━━ Given records

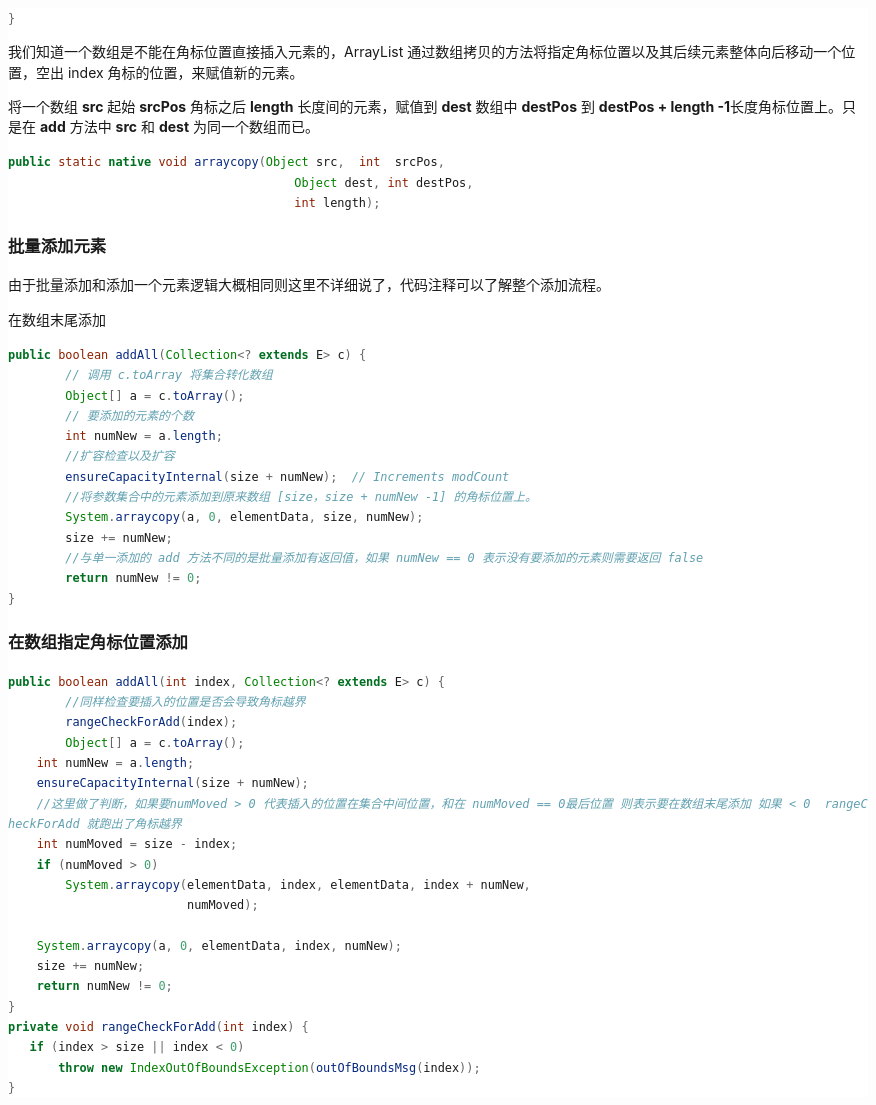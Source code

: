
 ```Java
}
```

我们知道一个数组是不能在角标位置直接插入元素的，ArrayList 通过数组拷贝的方法将指定角标位置以及其后续元素整体向后移动一个位置，空出 index 角标的位置，来赋值新的元素。

将一个数组 **src** 起始 **srcPos** 角标之后 **length** 长度间的元素，赋值到 **dest** 数组中 **destPos** 到 **destPos + length -1**长度角标位置上。只是在 **add** 方法中 **src** 和 **dest** 为同一个数组而已。

```Java
public static native void arraycopy(Object src,  int  srcPos,
                                        Object dest, int destPos,
                                        int length);
```

### 批量添加元素

由于批量添加和添加一个元素逻辑大概相同则这里不详细说了，代码注释可以了解整个添加流程。

在数组末尾添加

```Java
public boolean addAll(Collection<? extends E> c) {
        // 调用 c.toArray 将集合转化数组
        Object[] a = c.toArray();
        // 要添加的元素的个数
        int numNew = a.length;
        //扩容检查以及扩容
        ensureCapacityInternal(size + numNew);  // Increments modCount
        //将参数集合中的元素添加到原来数组 [size，size + numNew -1] 的角标位置上。
        System.arraycopy(a, 0, elementData, size, numNew);
        size += numNew;
        //与单一添加的 add 方法不同的是批量添加有返回值，如果 numNew == 0 表示没有要添加的元素则需要返回 false 
        return numNew != 0;
}
```

### 在数组指定角标位置添加

```Java
public boolean addAll(int index, Collection<? extends E> c) {
        //同样检查要插入的位置是否会导致角标越界
        rangeCheckForAdd(index);
        Object[] a = c.toArray();
    int numNew = a.length;
    ensureCapacityInternal(size + numNew); 
    //这里做了判断，如果要numMoved > 0 代表插入的位置在集合中间位置，和在 numMoved == 0最后位置 则表示要在数组末尾添加 如果 < 0  rangeCheckForAdd 就跑出了角标越界
    int numMoved = size - index;
    if (numMoved > 0)
        System.arraycopy(elementData, index, elementData, index + numNew,
                         numMoved);

    System.arraycopy(a, 0, elementData, index, numNew);
    size += numNew;
    return numNew != 0;
}
private void rangeCheckForAdd(int index) {
   if (index > size || index < 0)
       throw new IndexOutOfBoundsException(outOfBoundsMsg(index));
}
```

━━━━

## Problem details
Copy out each line of the entries above that holds "elementData".

## Answer area
        System.arraycopy(a, 0, elementData, size, numNew);
        System.arraycopy(elementData, index, elementData, index + numNew,
    System.arraycopy(a, 0, elementData, index, numNew);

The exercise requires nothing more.